Why use the library? — Relationships
Libraries Build Relationships
People are connecting at their libraries, whether it’s with media, technology or one another.
Libraries are fertile grounds for learning and relationship building. Everyone from tots and teens to seniors and volunteers can use their local library as a springboard for enriching relationships. At the center of this continuing process are librarians, who help transfer a wealth of services and reference experience to their communities. Additionally, local library readings, career-building workshops and senior-oriented programs further strengthen the relationships between users and staff.
Despite the onslaught of technology and its advancements, people are seeking resources available at their local libraries more so than ever before.
In what ways are libraries forging valuable relationships with their communities?
Local library programs, such as Toddler Time and Preschool Story Time, expose even the youngest audiences to benefits of group learning. Children have the chance to build relationships with librarians and other kids during special events like Bedtime Story Time, where they sing songs, make crafts and have milk and cookies—all while wearing their jammies!

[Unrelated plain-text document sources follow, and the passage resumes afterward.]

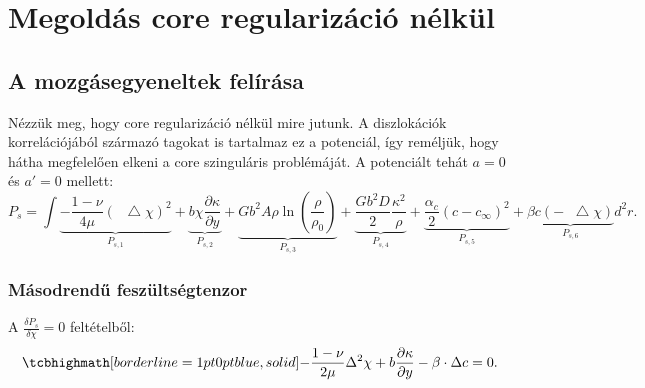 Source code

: \documentclass[10pt,a4paper]{scrartcl}
\newcommand*\Laplace{\mathop{}\!\mathbin\bigtriangleup}
\begin{document}
\section{Megoldás core regularizáció nélkül}
\subsection{A mozgásegyeneltek felírása}
Nézzük meg, hogy core regularizáció nélkül mire jutunk. A diszlokációk korrelációjából származó tagokat is tartalmaz ez a potenciál, így reméljük, hogy hátha megfelelően elkeni a core szinguláris problémáját. A potenciált tehát $a=0$ és $a'=0$ mellett:
\begin{equation} \label{eq:plastic_pot_wo_core_reg}
P_s = \int { \underbrace{- \frac{{1 - \nu }}{{4\mu }}{{\left( {\Laplace\chi } \right)}^2}}_{P_{s,1}} + \underbrace{b\chi \frac{{\partial \kappa }}{{\partial y}}}_{P_{s,2}} + \underbrace{G{b^2}A\rho \ln \left( {\frac{\rho }{{{\rho _0}}}} \right)}_{P_{s,3}} + \underbrace{\frac{{G{b^2}D}}{2}\frac{{{\kappa ^2}}}{\rho }}_{P_{s,4}} + \underbrace{\frac{\alpha_c}{2} {\left( {c - {c_\infty }} \right)^2}}_{P_{s,5}} + \underbrace{\beta c\left(- {\Laplace\chi } \right)}_{P_{s,6}}}{d^2}r.
\end{equation}
\subsubsection{Másodrendű feszültségtenzor}
A $\frac{{\delta {P_s}}}{{\delta \chi }} = 0$ feltételből:
\begin{equation} \label{eq:chi}
\tcbhighmath[borderline={1pt}{0pt}{blue,solid}]{- \frac{{1 - \nu }}{{2\mu }}{\Delta ^2}\chi  + b\frac{{\partial \kappa }}{{\partial y}} - \beta  \cdot \Delta c = 0.}
\end{equation}
\end{document}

One of the most successful relationship-building programs is Teen Tech Week, an annual event held each March that promotes and showcases technology available to teens. More than 1,500 libraries across the country took part in ALA’s most recent program, where several relationship-building seminars centered around students, librarians and cross-generational users were presented. As information technology professionals, librarians provide guidance for the program, empowering teens to make informed decisions about their Internet usage.
Some local library branches have created relationships within their facilities by launching Tech Buddies programs. The program matches teens with seniors who would like to become better versed in technology and also teaches Internet safety and privacy skills. In focusing on the more entertaining aspects of technology—including podcasts, short videos and video games—teens and seniors gather for Wii games and snacks for a 10-week period, building a cross-generational bond under the guidance of their local library.
Now more than ever, libraries have become a major resource for the unemployed, who can take advantage of the technology services available at libraries and obtain assistance filing for unemployment.
Libraries also offer courses and workshops to engage their communities in discussions, such as book clubs, cultural programs and events to celebrate special moments in history. These are just a few ways libraries work to foster relationship with their communities.